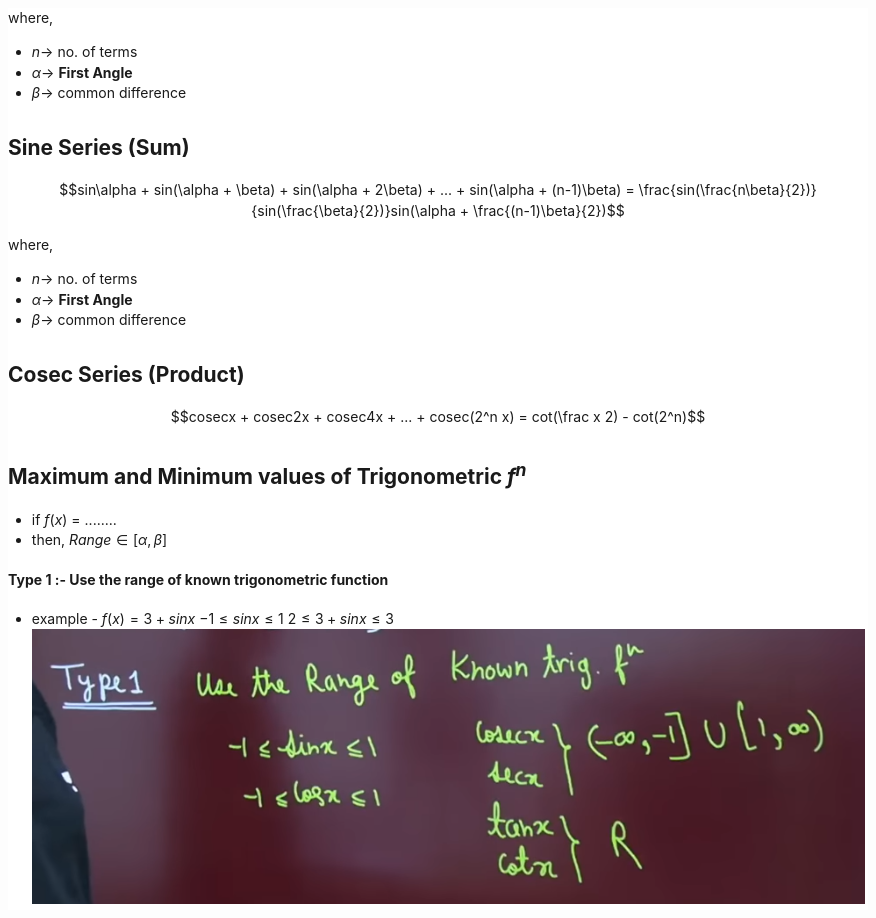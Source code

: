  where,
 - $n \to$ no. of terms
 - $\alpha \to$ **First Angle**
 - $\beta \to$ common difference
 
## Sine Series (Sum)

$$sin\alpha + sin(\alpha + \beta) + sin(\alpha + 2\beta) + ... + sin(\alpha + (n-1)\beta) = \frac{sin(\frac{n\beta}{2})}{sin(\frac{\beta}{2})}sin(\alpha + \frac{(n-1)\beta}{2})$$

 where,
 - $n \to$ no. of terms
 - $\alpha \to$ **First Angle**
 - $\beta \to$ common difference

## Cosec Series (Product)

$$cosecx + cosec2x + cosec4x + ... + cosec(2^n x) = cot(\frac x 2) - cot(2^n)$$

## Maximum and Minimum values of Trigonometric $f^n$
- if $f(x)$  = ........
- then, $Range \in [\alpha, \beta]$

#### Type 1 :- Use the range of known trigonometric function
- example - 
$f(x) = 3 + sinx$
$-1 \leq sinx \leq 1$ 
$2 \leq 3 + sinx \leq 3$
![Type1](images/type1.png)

########

> **WORK INSTRUCTIONS**
Everything in the entries above must be output again exactly, except the pictures.

> **EXERCISE RESULT**
Source code

:  where,
 - $n \to$ no. of terms
 - $\alpha \to$ **First Angle**
 - $\beta \to$ common difference
 
## Sine Series (Sum)

$$sin\alpha + sin(\alpha + \beta) + sin(\alpha + 2\beta) + ... + sin(\alpha + (n-1)\beta) = \frac{sin(\frac{n\beta}{2})}{sin(\frac{\beta}{2})}sin(\alpha + \frac{(n-1)\beta}{2})$$

 where,
 - $n \to$ no. of terms
 - $\alpha \to$ **First Angle**
 - $\beta \to$ common difference

## Cosec Series (Product)

$$cosecx + cosec2x + cosec4x + ... + cosec(2^n x) = cot(\frac x 2) - cot(2^n)$$

## Maximum and Minimum values of Trigonometric $f^n$
- if $f(x)$  = ........
- then, $Range \in [\alpha, \beta]$

#### Type 1 :- Use the range of known trigonometric function
- example - 
$f(x) = 3 + sinx$
$-1 \leq sinx \leq 1$ 
$2 \leq 3 + sinx \leq 3$
![Type1](images/type1.png)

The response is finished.